Global fintech investment tripled between 2008 and 2013 from $928 million to $2.97 billion and is expected to double again to between $6 billion and $8 billion by 2018. The first quarter of 2014 was the most active on record, with $1.7 billion invested globally, according to Accenture.
Silicon Valley is still by far the world’s biggest recipient of fintech investment, but it is facing growing competition from New York. Banks, capital markets firms and insurers are increasingly aware of the benefit of having a fintech cluster close to home.
“New York with its huge financial center has a strong gravitational pull for the fintech sector. Proximity between entrepreneurs and financial institutions allows them to work more closely at a time when demand for innovation is high,” Maria Gotsch CEO of the Partnership Fund and co-author of the report, said.
New York has been steadily closing the gap on Silicon Valley in terms of fintech deal-volumes. It had one-third as many fintech deals as Silicon Valley in 2011, two-thirds as many in 2013, and a near-equal number in the first quarter of 2014 (17 in New York compared to 19 in Silicon Valley).
Between 2008 and 2013, New York has had $1.1 billion in fintech investment, including $430 million last year, making it the world’s second largest fintech center. In the first quarter of 2014 it had $151 million in investment – its third-highest quarter on record. New York fintech investment could grow to $950 million by 2018, according to the study, according to Accenture.
The growth trend in fintech is largely being driven by rising demand from the industry, its clients and customers, for mobile, analytic, cloud regulatory compliance, and data security solutions.

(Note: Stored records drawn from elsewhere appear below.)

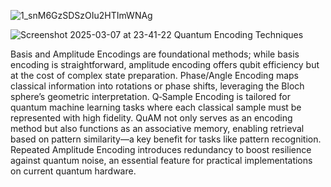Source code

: ![1_snM6GzSDSzOIu2HTImWNAg](https://github.com/user-attachments/assets/94d8aa59-d0b4-43cf-91b2-ad3af90f49c8)

![Screenshot 2025-03-07 at 23-41-22 Quantum Encoding Techniques](https://github.com/user-attachments/assets/ae465825-9743-406b-b6ef-31e4cf6cae67)



Basis and Amplitude Encodings are foundational methods; while basis encoding is straightforward, amplitude encoding offers qubit efficiency but at the cost of complex state preparation.
Phase/Angle Encoding maps classical information into rotations or phase shifts, leveraging the Bloch sphere’s geometric interpretation.
Q‑Sample Encoding is tailored for quantum machine learning tasks where each classical sample must be represented with high fidelity.
QuAM not only serves as an encoding method but also functions as an associative memory, enabling retrieval based on pattern similarity—a key benefit for tasks like pattern recognition.
Repeated Amplitude Encoding introduces redundancy to boost resilience against quantum noise, an essential feature for practical implementations on current quantum hardware.
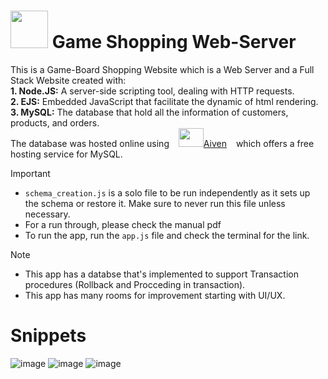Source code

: #  <img src="https://github.com/user-attachments/assets/d5f4b727-c953-4843-bd24-f138bd3b0ce1" height=60 width=60/> Game Shopping Web-Server
This is a Game-Board Shopping Website which is a Web Server and a Full Stack Website created with:\
**1. Node.JS:** A server-side scripting tool, dealing with HTTP requests.\
**2. EJS:** Embedded JavaScript that facilitate the dynamic of html rendering.\
**3. MySQL:** The database that hold all the information of customers, products, and orders.\
The database was hosted online using &ensp; <a href="https://aiven.io/free-mysql-database"><img src="https://github.com/user-attachments/assets/a173116d-d405-425c-9387-db0a2309ec9d" height=30 width=40/>Aiven</a> &ensp; which offers a free hosting service for MySQL.

>[!IMPORTANT]
> * `schema_creation.js` is a solo file to be run independently as it sets up the schema or restore it. Make sure to never run this file unless necessary.
> * For a run through, please check the manual pdf
> * To run the app, run the `app.js` file and check the terminal for the link.

>[!NOTE]
> * This app has a databse that's implemented to support Transaction procedures (Rollback and Procceding in transaction).
> * This app has many rooms for improvement starting with UI/UX.

# Snippets
![image](https://github.com/user-attachments/assets/951b8704-8d33-4681-98ee-69b0ee50fd97)
![image](https://github.com/user-attachments/assets/681a1cc7-faf1-464a-91fe-34101e9166f8)
![image](https://github.com/user-attachments/assets/56f87968-d064-4070-94ae-370d5ad82fab)
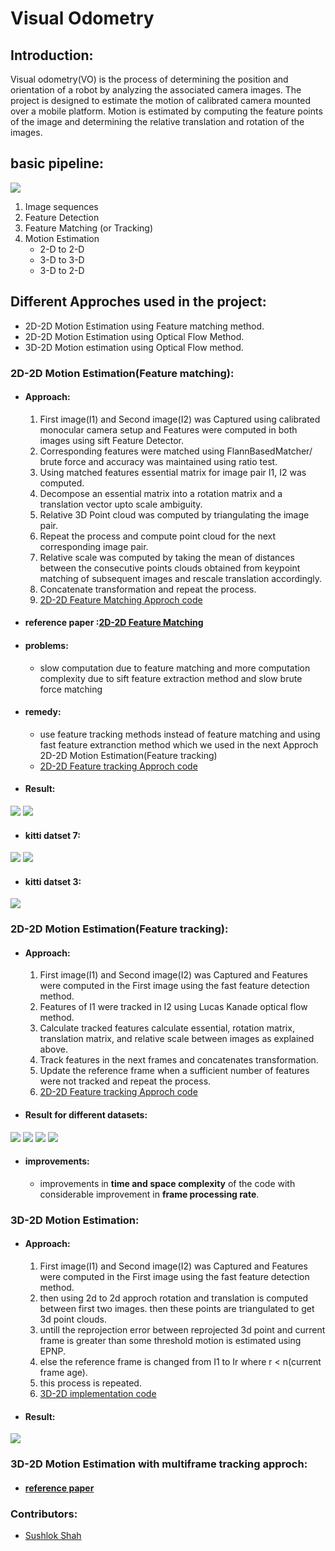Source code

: # Visual Odometry
## Introduction:
Visual odometry(VO) is the process of determining the position and orientation of a robot by analyzing the associated camera images. The project is designed to estimate the motion of calibrated camera mounted over a mobile platform. Motion is estimated by computing the feature points of the image and determining the relative translation and rotation of the images.
## basic pipeline:
![](https://i.imgur.com/BElBW2r.png)
1. Image sequences 
2. Feature Detection 
3. Feature Matching (or Tracking) 
4. Motion Estimation 
    * 2-D to 2-D 
    * 3-D to 3-D 
    * 3-D to 2-D

## Different Approches used in the project: 
* 2D-2D Motion Estimation using Feature matching method. 
* 2D-2D Motion Estimation using Optical Flow Method.
* 3D-2D Motion estimation using Optical Flow method. 

### 2D-2D Motion Estimation(Feature matching): 
* #### Approach:
    1) First image(I1) and Second image(I2) was Captured using calibrated monocular camera setup and Features were computed in both images using sift Feature Detector.
    2) Corresponding features were matched using FlannBasedMatcher/ brute force and accuracy was maintained using ratio test. 
    3) Using matched features essential matrix for image pair I1, I2 was computed.
    4) Decompose an essential matrix into a rotation matrix and a translation vector upto scale ambiguity.
    5) Relative 3D Point cloud was computed by triangulating the image pair.
    6) Repeat the process and compute point cloud for the next corresponding image pair.
    7) Relative scale was computed by taking the mean of distances between the consecutive points clouds obtained from keypoint matching of subsequent images and rescale translation accordingly.
    8) Concatenate transformation and repeat the process.
    9) [2D-2D Feature Matching Approch code](https://github.com/sushlokshah/visual-odometry/blob/main/2d-2d/with_scale.ipynb)
* #### reference paper :[2D-2D Feature Matching](https://drive.google.com/file/d/1FGDgzE0CN-P2I2N30kh47rz9LcyGHBB-/view?usp=sharing)
* #### problems: 
    * slow computation due to feature matching and more computation complexity due to sift feature extraction method and slow brute force matching 

* #### remedy:
    * use feature tracking methods instead of feature matching and using fast feature extranction method which we used in the next Approch 2D-2D Motion Estimation(Feature tracking)
    * [2D-2D Feature tracking Approch code](https://github.com/sushlokshah/visual-odometry/blob/main/2d-2d/optical2.ipynb)

* #### Result:
![](https://i.imgur.com/Bvln8Zn.png)
![](https://i.imgur.com/ILq5pMi.png)
   * #### kitti datset 7:
![](https://i.imgur.com/lbynoLi.png)
![](https://i.imgur.com/0o0DVAv.png)
 * #### kitti datset 3:
![](https://i.imgur.com/0Wf3LGK.png)

### 2D-2D Motion Estimation(Feature tracking):
* #### Approach:

    1) First image(I1) and Second image(I2) was Captured and Features were computed in the First image using the fast feature detection method.
    2) Features of I1 were tracked in I2 using Lucas Kanade optical flow method.
    3) Calculate tracked features calculate essential, rotation matrix, translation matrix, and relative scale between images as explained above.
    4) Track features in the next frames and concatenates transformation.
    5) Update the reference frame when a sufficient number of features were not tracked and repeat the process.
    6) [2D-2D Feature tracking Approch code](https://github.com/sushlokshah/visual-odometry/blob/main/2d-2d/optical2.ipynb)

* #### Result for different datasets:
![](https://i.imgur.com/SQ34ZrT.png)
![](https://i.imgur.com/GFIJ91Z.png)
![](https://i.imgur.com/GdnULSz.png)
![](https://i.imgur.com/uRerTCw.png)
* #### improvements: 
    * improvements in **time and space complexity** of the code with considerable improvement in **frame processing rate**.


### 3D-2D Motion Estimation: 
* #### Approach:
    1. First image(I1) and Second image(I2) was Captured and Features were computed in the First image using the fast feature detection method.
    2. then using 2d to 2d approch rotation and translation is computed between first two images. then these points are triangulated to get 3d point clouds.
    3. untill the reprojection error between reprojected 3d point and current frame is greater than some threshold motion is estimated using EPNP.
    4. else the reference frame is changed from I1 to Ir where r < n(current frame age).
    5. this process is repeated.
    6. [3D-2D implementation code](https://github.com/sushlokshah/visual-odometry/blob/main/3d-2d/final_pnp.ipynb)

* #### Result:
![](https://i.imgur.com/Hg1WeSS.png)


### 3D-2D Motion Estimation with multiframe tracking approch:
* #### [reference paper](https://drive.google.com/file/d/1bUY6J3cVjFasmzbn-B5wp4dWOq0SxHR-/view?usp=sharing)

### Contributors: 
* [Sushlok Shah](https://github.com/sushlokshah)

“As entrepreneurial costs go down, more and more institutions are focusing on how venture innovations can help them be more competitive and efficient,” said Bob Gach, global industry managing director of Accenture’s Capital markets practice and co-author of the report. “This is why many financial services companies are ramping up accelerators and innovation labs, and sometimes investing in fintech ventures directly,” he added.
In recent years, a growing number of global institutions have launched in-house fintech VC funds, some valued at hundreds of millions of dollars. Meanwhile programs like the FinTech Innovation Lab, supported by 15 major financial institutions, have gained momentum. Founded in 2010 by Accenture and the Partnership Fund for New York City, the Lab fosters fintech growth through a mentoring program that brings together the brightest entrepreneurs with top executives from the financial services industry. Its 18 alumni companies have raised $76 million since participating in the program; one participant was recently acquired for $175 million, according to Accenture.
Global investment in fintech ventures has increased at more than four times the rate of overall VC investment during the past three years;
Silicon Valley accounted for 32 percent of all global fintech financing and one-fifth of all deals in 2013. In the first quarter of 2014, the region saw $376 million in total fintech investment;
The US is the world’s largest fintech market, receiving 83 percent of global fintech investment, or $2.4 billion, last year. US fintech investment is expected to increase to up to $4.7 billion by 2018.
“New York has every chance of being the prime beneficiary of the fintech boom in the coming years. It offers entrepreneurs proximity to perhaps the largest potential customer base of financial institutions in the world. It has a burgeoning venture ecosystem, and one of the world’s largest financial technology workforces. But New York needs to build on its momentum and advantages, foster programs like the Lab, and create new champions by capturing the attention of entrepreneurs and VCs from all regions,” said Gotsch.